**Aim of the exercise**
Take each line from the entries that holds "Richard" and copy it out.

**Data shown**

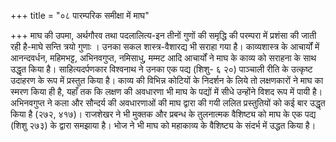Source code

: +++
title = "०८ पारम्परिक समीक्षा में माघ"

+++
माघ की उपमा, अर्थगौरव तथा पदलालित्य-इन तीनों गुणों की समृद्धि की परम्परा में प्रशंसा की जाती रही है-माघे सन्ति त्रयो गुणाः । उनका सकल शास्त्र-वैशारद्य भी सराहा गया है।
काव्यशास्त्र के आचार्यों में आनन्दवर्धन, महिमभट्ट, अभिनवगुप्त, नमिसाधु, मम्मट आदि आचार्यों ने माघ के काव्य को सराहना के साथ उद्धृत किया है। साहित्यदर्पणकार विश्वनाथ ने उनका एक पद्य (शिशु- ६ २०) पाञ्चाली रीति के उत्कृष्ट उदाहरण के रूप में प्रस्तुत किया है। काव्य की विभिन्न कोटियों के निदर्शन के लिये तो लक्षणकारों ने माघ का स्मरण किया ही है, यहाँ तक कि लक्षण की अवधारणा भी माघ के पद्यों में सीधे उन्होंने विशद रूप में पायी है। अभिनवगुप्त ने कला और सौन्दर्य की अवधारणाओं की माघ द्वारा की गयी ललित प्रस्तुतियों को कई बार उद्धृत किया है (२७२, ४१७)। राजशेखर ने भी मुक्तक और प्रबन्ध के तुलनात्मक वैशिष्ट्य को माघ के एक पद्य (शिशु २७३) के द्वारा समझाया है। भोज ने भी माघ को महाकाव्य के वैशिष्ट्य के संदर्भ में उद्धत किया है।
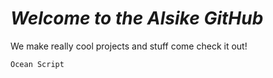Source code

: # *Welcome to the Alsike GitHub*
We make really cool projects and stuff come check it out!

`Ocean Script`
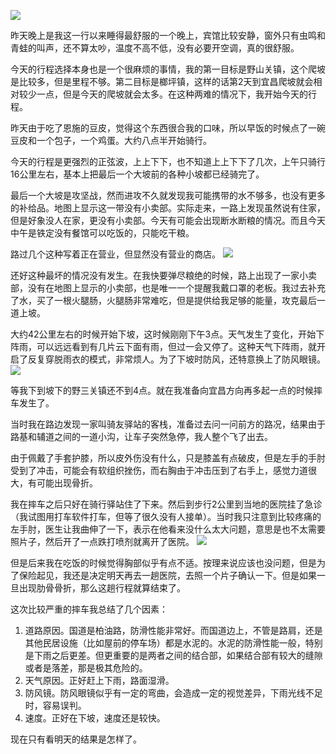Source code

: ![](https://gitee.com/waterchinap/g318/raw/master/0611.png#id=aJtus&originHeight=668&originWidth=1363&originalType=binary&ratio=1&status=done&style=none)




昨天晚上是我这一行以来睡得最舒服的一个晚上，宾馆比较安静，窗外只有虫鸣和青蛙的叫声，还不算太吵，温度不高不低，没有必要开空调，真的很舒服。


今天的行程选择本身也是一个很麻烦的事情，我的第一目标是野山关镇，这个爬坡是比较多，但是里程不够。第二目标是榔坪镇，这样的话第2天到宜昌爬坡就会相对较少一点，但是今天的爬坡就会太多。在这种两难的情况下，我开始今天的行程。


昨天由于吃了恩施的豆皮，觉得这个东西很合我的口味，所以早饭的时候点了一碗豆皮和一个包子，一个鸡蛋。大约八点半开始骑行。


今天的行程是更强烈的正弦波，上上下下，也不知道上上下下了几次，上午只骑行16公里左右，基本上把最后一个大坡前的各种小坡都已经骑完了。

最后一个大坡是攻坚战，然而进攻不久就发现我可能携带的水不够多，也没有更多的补给品。地图上显示这一带没有小卖部。实际走来，一路上发现虽然说有住家，但是好象没人在家，更没有小卖部。今天有可能会出现断水断粮的情况。而且今天中午是铁定没有餐馆可以吃饭的，只能吃干粮。

路过几个这种写着正在营业，但显然没有营业的商店。
![](https://gitee.com/waterchinap/g318/raw/master/IMG_20210611_121236.jpg#id=Cb9GK&originHeight=3472&originWidth=4624&originalType=binary&ratio=1&status=done&style=none)


还好这种最坏的情况没有发生。在我快要弹尽粮绝的时候，路上出现了一家小卖部，没有在地图上显示的小卖部，也是唯一一个提醒我戴口罩的老板。我过去补充了水，买了一根火腿肠，火腿肠非常难吃，但是提供给我足够的能量，攻克最后一道上坡。


大约42公里左右的时候开始下坡，这时候刚刚下午3点。天气发生了变化，开始下阵雨，可以远远看到有几片云下面有雨，但过一会又停了。这种天气下阵雨，就开启了反复穿脱雨衣的模式，非常烦人。为了下坡时防风，还特意换上了防风眼镜。
![](https://gitee.com/waterchinap/g318/raw/master/IMG_20210611_153013.jpg#id=llr0r&originHeight=3472&originWidth=4624&originalType=binary&ratio=1&status=done&style=none)


等我下到坡下的野三关镇还不到4点。就在我准备向宜昌方向再多起一点的时候摔车发生了。


当时我在路边发现一家叫骑友驿站的客栈，准备过去问一问前方的路况，结果由于路基和辅道之间的一道小沟，让车子突然急停，我人整个飞了出去。


由于佩戴了手套护膝，所以皮外伤没有什么，只是膝盖有点破皮，但是左手的手肘受到了冲击，可能会有软组织挫伤，而右胸由于冲击压到了右手上，感觉力道很大，有可能出现骨折。


我在摔车之后只好在骑行驿站住了下来。然后到步行2公里到当地的医院挂了急诊（我试图用打车软件打车，但等了很久没有人接单）。当时我只注意到比较疼痛的左手肘，医生让我曲伸了一下，表示在他看来没什么太大问题，意思是也不太需要照片子，然后开了一点跌打喷剂就离开了医院。
![](https://gitee.com/waterchinap/g318/raw/master/IMG_20210611_155338.jpg#id=Y9vyj&originHeight=4624&originWidth=3472&originalType=binary&ratio=1&status=done&style=none)


但是后来我在吃饭的时候觉得胸部似乎有点不适。按理来说应该也没问题，但是为了保险起见，我还是决定明天再去一趟医院，去照一个片子确认一下。但是如果一旦出现肋骨骨折，那么这趟行程就算结束了。


这次比较严重的摔车我总结了几个因素：

1. 道路原因。国道是柏油路，防滑性能非常好。而国道边上，不管是路肩，还是其他民居设施（比如屋前的停车场）都是水泥的。水泥的防滑性能一般，特别是下雨之后更差。但更重要的是两者之间的结合部，如果结合部有较大的缝隙或者是落差，那是极其危险的。
1. 天气原因。正好赶上下雨，路面湿滑。
1. 防风镜。防风眼镜似乎有一定的弯曲，会造成一定的视觉差异，下雨光线不足时，容易误判。
1. 速度。正好在下坡，速度还是较快。



现在只有看明天的结果是怎样了。
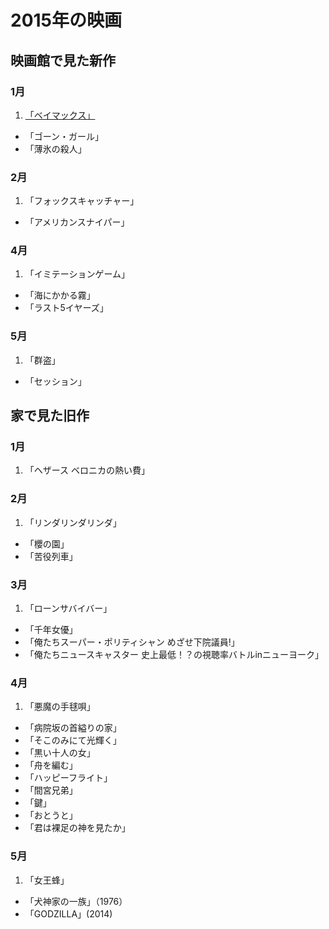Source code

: # 2015年の映画
## 映画館で見た新作
### 1月
1. [「ベイマックス」](http://dump.isbsh.asia/post/107705563243)
- 「ゴーン・ガール」
- 「薄氷の殺人」

### 2月
1. 「フォックスキャッチャー」
- 「アメリカンスナイパー」

### 4月
1. 「イミテーションゲーム」
-  「海にかかる霧」
-  「ラスト5イヤーズ」

### 5月
1. 「群盗」
- 「セッション」

## 家で見た旧作
### 1月
1. 「ヘザース ベロニカの熱い費」

### 2月
1. 「リンダリンダリンダ」
- 「櫻の園」
- 「苦役列車」

### 3月
1. 「ローンサバイバー」
- 「千年女優」
- 「俺たちスーパー・ポリティシャン めざせ下院議員!」
- 「俺たちニュースキャスター 史上最低！？の視聴率バトルinニューヨーク」

### 4月
1. 「悪魔の手毬唄」
- 「病院坂の首縊りの家」
- 「そこのみにて光輝く」
- 「黒い十人の女」
- 「舟を編む」
- 「ハッピーフライト」
- 「間宮兄弟」
- 「鍵」
- 「おとうと」
- 「君は裸足の神を見たか」

### 5月
1. 「女王蜂」
- 「犬神家の一族」（1976）
- 「GODZILLA」(2014)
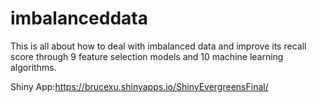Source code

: # imbalanceddata
This is all about how to deal with imbalanced data and improve its recall score through 9 feature selection models and 10 machine learning algorithms.

Shiny App:https://brucexu.shinyapps.io/ShinyEvergreensFinal/
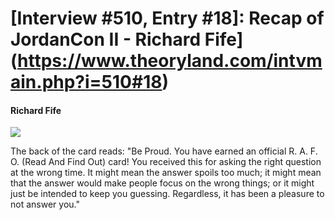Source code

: # [Interview #510, Entry #18]: Recap of JordanCon II - Richard Fife](https://www.theoryland.com/intvmain.php?i=510#18)

#### Richard Fife

![](http://www.tor.com/images/stories/blogs/10_04/JordanCon-9.jpg)

The back of the card reads: "Be Proud. You have earned an official R. A. F. O. (Read And Find Out) card! You received this for asking the right question at the wrong time. It might mean the answer spoils too much; it might mean that the answer would make people focus on the wrong things; or it might just be intended to keep you guessing. Regardless, it has been a pleasure to not answer you."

**Solution**
: # [Interview #510, Entry #18]: Recap of JordanCon II - Richard Fife](https://www.theoryland.com/intvmain.php?i=510#18)
#### Richard Fife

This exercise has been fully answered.